I am grateful to the noble Earl for that Answer, but my Question asked how the Government were going to do it. Will the Government go for time-based or distance-based charging? As regards coming to that decision, is he aware that time-based systems are fully open to fraud-30 per cent of revenue in Switzerland is lost through fraud-and that the costs of implementing them are about 40 per cent of the revenue, compared with 10 per cent for those that are distance-based? Can the noble Earl assure me that he will take that into account when coming to a decision?
My Lords, it may be helpful if I run through the options. The Government are looking at options that are simpler and cheaper than the satellite-based lorry road-user charging system that the previous Government failed to implement. A time-based charge would be the simplest option, but it has the difficulties that the noble Lord outlined. Distance-based charges based on tachograph readings, or roadside equipment detecting vehicles as they pass, have advantages, but they are more complex and significantly more expensive to implement. The Government expect to be able to give more details in the spring.
Will the noble Earl also consider the number of accidents that are caused in this country by foreign-registered vehicles? They of course pay no tax, they use fuel from outside the country and they burden the health service with a lot more work.
The noble Lord makes an important point of which my department is well aware. However, the objective of the lorry road-user charging scheme is to ensure a competitive and free market for all operators, whether UK or foreign.
My Lords, I strongly welcome the action being taken by the Government in pursuit of an entirely necessary policy. In view of the various complications, could not the Government, so far as concerns both heavy vehicles and other vehicles, pursue the cruder but nevertheless effective course of abolishing road fund licences and heavy goods licences and replacing them with fuel charges, which would at least produce an equitable and economic relationship between road use, the nature of vehicles and the effect on the environment?
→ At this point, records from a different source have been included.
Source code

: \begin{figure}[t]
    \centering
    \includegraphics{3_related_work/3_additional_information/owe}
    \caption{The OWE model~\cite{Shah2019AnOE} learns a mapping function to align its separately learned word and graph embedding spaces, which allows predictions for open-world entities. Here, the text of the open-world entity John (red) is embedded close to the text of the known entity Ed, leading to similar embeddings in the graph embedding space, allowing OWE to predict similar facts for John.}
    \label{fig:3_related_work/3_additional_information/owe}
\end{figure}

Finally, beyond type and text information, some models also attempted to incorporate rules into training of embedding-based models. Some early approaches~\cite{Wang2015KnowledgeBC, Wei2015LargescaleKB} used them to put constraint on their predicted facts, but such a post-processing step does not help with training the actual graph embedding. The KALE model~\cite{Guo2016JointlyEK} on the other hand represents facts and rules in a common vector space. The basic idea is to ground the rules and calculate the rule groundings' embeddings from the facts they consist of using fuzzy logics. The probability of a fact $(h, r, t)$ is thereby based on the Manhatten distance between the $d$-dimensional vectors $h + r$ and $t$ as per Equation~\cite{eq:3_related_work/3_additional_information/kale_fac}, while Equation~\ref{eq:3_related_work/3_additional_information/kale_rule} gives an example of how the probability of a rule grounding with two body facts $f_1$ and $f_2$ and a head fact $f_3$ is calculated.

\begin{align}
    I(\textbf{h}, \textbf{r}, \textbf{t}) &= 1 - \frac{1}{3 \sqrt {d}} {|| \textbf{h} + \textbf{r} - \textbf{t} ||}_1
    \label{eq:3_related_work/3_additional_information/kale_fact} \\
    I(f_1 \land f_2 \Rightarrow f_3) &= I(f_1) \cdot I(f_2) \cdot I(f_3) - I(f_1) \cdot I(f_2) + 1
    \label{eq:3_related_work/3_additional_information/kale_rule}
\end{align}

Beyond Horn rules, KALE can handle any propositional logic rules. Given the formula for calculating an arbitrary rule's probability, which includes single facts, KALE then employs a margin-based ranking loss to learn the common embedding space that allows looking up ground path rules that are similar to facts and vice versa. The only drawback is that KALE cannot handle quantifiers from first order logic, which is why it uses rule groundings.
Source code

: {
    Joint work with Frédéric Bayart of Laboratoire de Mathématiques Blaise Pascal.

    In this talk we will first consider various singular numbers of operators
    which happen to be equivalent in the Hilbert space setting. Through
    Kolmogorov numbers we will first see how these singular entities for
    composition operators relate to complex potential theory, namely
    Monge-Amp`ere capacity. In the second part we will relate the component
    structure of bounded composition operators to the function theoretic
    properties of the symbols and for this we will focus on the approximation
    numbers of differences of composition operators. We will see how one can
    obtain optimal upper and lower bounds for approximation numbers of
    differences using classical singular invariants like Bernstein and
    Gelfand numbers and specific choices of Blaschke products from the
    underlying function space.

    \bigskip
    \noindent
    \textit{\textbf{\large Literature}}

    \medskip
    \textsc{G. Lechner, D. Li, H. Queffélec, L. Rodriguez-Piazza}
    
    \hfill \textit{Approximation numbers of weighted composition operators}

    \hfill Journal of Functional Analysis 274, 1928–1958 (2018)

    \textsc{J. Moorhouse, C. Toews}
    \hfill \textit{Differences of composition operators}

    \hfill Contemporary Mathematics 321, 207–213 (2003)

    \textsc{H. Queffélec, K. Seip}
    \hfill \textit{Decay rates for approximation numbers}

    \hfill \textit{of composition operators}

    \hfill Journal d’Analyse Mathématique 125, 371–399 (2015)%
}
My Lords, the noble Lord makes an interesting point. One problem that we experience is foreign vehicles coming in with very large fuel tanks, sometimes containing in excess of 1,000 litres of fuel, which enable them to travel all around the UK and then leave without buying any fuel here. There is also an EU directive on the minimum vehicle excise duty rate.
The noble Lord makes an important point. We are looking very closely at what our European partners are doing. It is important to remember that their problems are slightly different from ours. European states have a lot of through traffic. We do not have so much through traffic, but we do have lots of foreign vehicles coming to deliver to the UK.
My Lords, what is the Minister's explanation for the length of time that is being taken over the introduction of the scheme? The Government courted the heavy goods vehicle industry in this country by saying in their manifesto that they intended to introduce a scheme. The coalition agreement and the business plan of the department stated that the scheme would be introduced, and yet we are now looking at a delay of at least four years before a scheme is introduced. Why is this, and will the Minister also rule out a charge that must be paid not just by foreign heavy goods vehicle operators but also by home-based hauliers?
My Lords, on the noble Lord's substantive point, we are anxious to avoid making the mistakes of the previous Government, who spent £60 million of public money on a satellite lorry road-user charging scheme that achieved absolutely nothing.
Why is the tachography option more expensive-which is what the noble Earl said-when all it would require would be an entry reading and an exit reading to provide a calculation based on a multiplication of the cost per mile?
The noble Lord is quite right: it is an option that we are looking at very carefully. However, he will also be aware that it is quite easy to interfere with the operation of the tachograph-for instance, by placing a large magnet on the transducer or an illegal switch in the electrical circuitry.